• [EXERCISE AIM]:
Collect from the data below each line with "organized".

*****

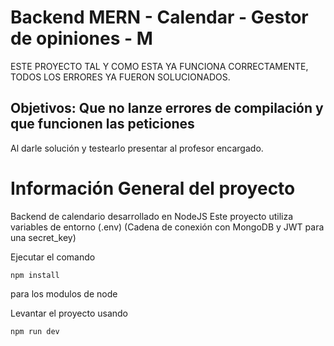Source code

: # Backend MERN - Calendar - Gestor de opiniones - M

ESTE PROYECTO TAL Y COMO ESTA YA FUNCIONA CORRECTAMENTE,
TODOS LOS ERRORES YA FUERON SOLUCIONADOS.

## Objetivos: Que no lanze errores de compilación y que funcionen las peticiones

Al darle solución y testearlo presentar al profesor encargado.



# Información General del proyecto

Backend de calendario desarrollado en NodeJS
Este proyecto utiliza variables de entorno (.env)
(Cadena de conexión con MongoDB y JWT para una secret_key)

Ejecutar el comando 
```
npm install
```
para los modulos de node

Levantar el proyecto usando 
```
npm run dev
```
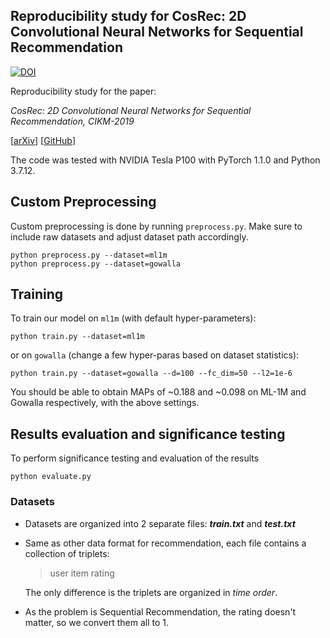 ## Reproducibility study for CosRec: 2D Convolutional Neural Networks for Sequential Recommendation
[![DOI](https://zenodo.org/badge/DOI/10.5281/zenodo.5920849.svg)](https://doi.org/10.5281/zenodo.5920849)

Reproducibility study for the paper:

*CosRec: 2D Convolutional Neural Networks for Sequential Recommendation, CIKM-2019*

[[arXiv](https://arxiv.org/abs/1908.09972)] [[GitHub](https://github.com/zzxslp/CosRec)]

The code was tested with NVIDIA Tesla P100 with PyTorch 1.1.0 and Python 3.7.12.

## Custom Preprocessing
Custom preprocessing is done by running `preprocess.py`. Make sure to include raw datasets and adjust dataset path accordingly.
```
python preprocess.py --dataset=ml1m
python preprocess.py --dataset=gowalla
```
## Training
To train our model on `ml1m` (with default hyper-parameters): 

```
python train.py --dataset=ml1m
```

or on `gowalla` (change a few hyper-paras based on dataset statistics):

```
python train.py --dataset=gowalla --d=100 --fc_dim=50 --l2=1e-6
```

You should be able to obtain MAPs of ~0.188 and ~0.098 on ML-1M and Gowalla respectively, with the above settings.

## Results evaluation and significance testing
To perform significance testing and evaluation of the results
```
python evaluate.py
```

### Datasets

- Datasets are organized into 2 separate files: **_train.txt_** and **_test.txt_**

- Same as other data format for recommendation, each file contains a collection of triplets:

  > user item rating

  The only difference is the triplets are organized in *time order*.

- As the problem is Sequential Recommendation, the rating doesn't matter, so we convert them all to 1.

*****

• [EXERCISE ANSWER]:
- Datasets are organized into 2 separate files: **_train.txt_** and **_test.txt_**
  The only difference is the triplets are organized in *time order*.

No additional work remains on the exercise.